Assignment →
Each line that contains the word "thisversion" is to be copied from the records below.
Segment Open
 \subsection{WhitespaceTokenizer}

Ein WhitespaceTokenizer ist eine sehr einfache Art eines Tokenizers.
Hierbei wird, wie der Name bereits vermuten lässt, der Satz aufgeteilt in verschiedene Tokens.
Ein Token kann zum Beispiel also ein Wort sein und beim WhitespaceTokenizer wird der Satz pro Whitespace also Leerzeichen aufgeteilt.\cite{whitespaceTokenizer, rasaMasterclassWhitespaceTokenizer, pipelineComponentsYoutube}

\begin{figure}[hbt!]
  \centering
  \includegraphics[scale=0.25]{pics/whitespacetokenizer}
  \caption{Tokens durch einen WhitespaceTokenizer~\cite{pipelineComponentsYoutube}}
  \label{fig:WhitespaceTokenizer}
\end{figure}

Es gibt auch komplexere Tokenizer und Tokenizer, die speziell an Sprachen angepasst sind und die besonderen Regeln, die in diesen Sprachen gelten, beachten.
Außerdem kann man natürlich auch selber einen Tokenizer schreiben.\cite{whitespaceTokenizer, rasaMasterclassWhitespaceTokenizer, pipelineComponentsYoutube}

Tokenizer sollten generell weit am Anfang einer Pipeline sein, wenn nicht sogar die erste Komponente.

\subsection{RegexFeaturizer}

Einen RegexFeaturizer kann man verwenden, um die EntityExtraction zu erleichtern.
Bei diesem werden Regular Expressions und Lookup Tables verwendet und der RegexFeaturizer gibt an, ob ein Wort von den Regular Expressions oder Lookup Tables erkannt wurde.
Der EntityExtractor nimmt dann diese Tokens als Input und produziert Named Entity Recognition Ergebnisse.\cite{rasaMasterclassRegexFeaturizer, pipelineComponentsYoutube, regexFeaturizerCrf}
Segment Closed
Segment Open
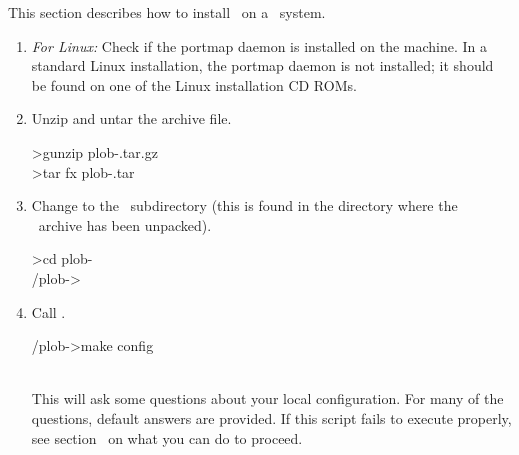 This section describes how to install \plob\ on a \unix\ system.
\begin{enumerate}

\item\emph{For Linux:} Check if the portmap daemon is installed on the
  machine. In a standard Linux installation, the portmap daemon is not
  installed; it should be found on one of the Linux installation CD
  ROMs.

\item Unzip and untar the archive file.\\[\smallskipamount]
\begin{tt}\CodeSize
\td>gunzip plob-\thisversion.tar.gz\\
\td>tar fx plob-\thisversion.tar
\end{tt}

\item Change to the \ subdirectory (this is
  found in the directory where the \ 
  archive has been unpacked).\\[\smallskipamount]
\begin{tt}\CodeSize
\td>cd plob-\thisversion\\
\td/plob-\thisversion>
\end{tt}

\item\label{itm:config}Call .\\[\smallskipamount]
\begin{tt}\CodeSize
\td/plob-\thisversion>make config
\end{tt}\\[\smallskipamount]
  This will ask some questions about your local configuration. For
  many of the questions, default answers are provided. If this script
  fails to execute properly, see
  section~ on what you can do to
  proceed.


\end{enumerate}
Segment Closed
Segment Open
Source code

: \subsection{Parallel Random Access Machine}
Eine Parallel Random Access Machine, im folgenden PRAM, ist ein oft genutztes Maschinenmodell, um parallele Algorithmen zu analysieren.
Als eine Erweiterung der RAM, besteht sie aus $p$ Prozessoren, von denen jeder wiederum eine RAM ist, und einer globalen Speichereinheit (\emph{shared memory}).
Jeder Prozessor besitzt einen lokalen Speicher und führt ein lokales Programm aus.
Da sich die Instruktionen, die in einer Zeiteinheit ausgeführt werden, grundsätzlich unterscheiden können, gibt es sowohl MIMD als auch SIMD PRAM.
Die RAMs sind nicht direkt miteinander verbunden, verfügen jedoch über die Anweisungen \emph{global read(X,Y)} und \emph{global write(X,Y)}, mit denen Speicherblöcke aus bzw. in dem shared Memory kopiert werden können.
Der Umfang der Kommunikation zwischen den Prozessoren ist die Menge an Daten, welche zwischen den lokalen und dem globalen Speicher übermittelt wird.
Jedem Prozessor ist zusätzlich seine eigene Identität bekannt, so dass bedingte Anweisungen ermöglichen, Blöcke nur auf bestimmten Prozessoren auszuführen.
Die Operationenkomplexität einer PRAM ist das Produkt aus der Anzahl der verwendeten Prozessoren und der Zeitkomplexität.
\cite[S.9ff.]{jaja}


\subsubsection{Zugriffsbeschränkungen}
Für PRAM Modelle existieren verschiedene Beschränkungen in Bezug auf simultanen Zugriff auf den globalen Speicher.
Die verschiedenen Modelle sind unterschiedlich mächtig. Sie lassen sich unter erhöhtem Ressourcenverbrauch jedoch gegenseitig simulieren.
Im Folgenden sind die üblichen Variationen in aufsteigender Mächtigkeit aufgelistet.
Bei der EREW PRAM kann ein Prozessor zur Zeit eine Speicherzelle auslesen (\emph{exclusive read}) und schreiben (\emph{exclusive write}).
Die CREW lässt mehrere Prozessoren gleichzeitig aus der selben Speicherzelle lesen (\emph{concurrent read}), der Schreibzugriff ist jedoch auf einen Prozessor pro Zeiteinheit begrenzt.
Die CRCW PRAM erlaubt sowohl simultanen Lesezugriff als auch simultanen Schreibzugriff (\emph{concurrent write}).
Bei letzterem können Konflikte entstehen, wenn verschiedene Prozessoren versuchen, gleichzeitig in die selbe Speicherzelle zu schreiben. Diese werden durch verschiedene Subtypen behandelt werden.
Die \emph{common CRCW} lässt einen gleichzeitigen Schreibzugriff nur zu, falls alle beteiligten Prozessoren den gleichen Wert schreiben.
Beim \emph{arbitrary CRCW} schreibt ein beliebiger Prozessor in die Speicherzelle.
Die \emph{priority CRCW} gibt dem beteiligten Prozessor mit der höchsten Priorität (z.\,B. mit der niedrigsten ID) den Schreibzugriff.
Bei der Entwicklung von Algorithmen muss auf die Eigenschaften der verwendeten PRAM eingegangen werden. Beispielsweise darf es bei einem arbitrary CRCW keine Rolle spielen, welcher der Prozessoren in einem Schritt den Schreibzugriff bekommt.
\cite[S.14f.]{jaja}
Segment Closed
Written response →
\td>gunzip plob-\thisversion.tar.gz\\
\td>tar fx plob-\thisversion.tar
\td>cd plob-\thisversion\\
\td/plob-\thisversion>
\td/plob-\thisversion>make config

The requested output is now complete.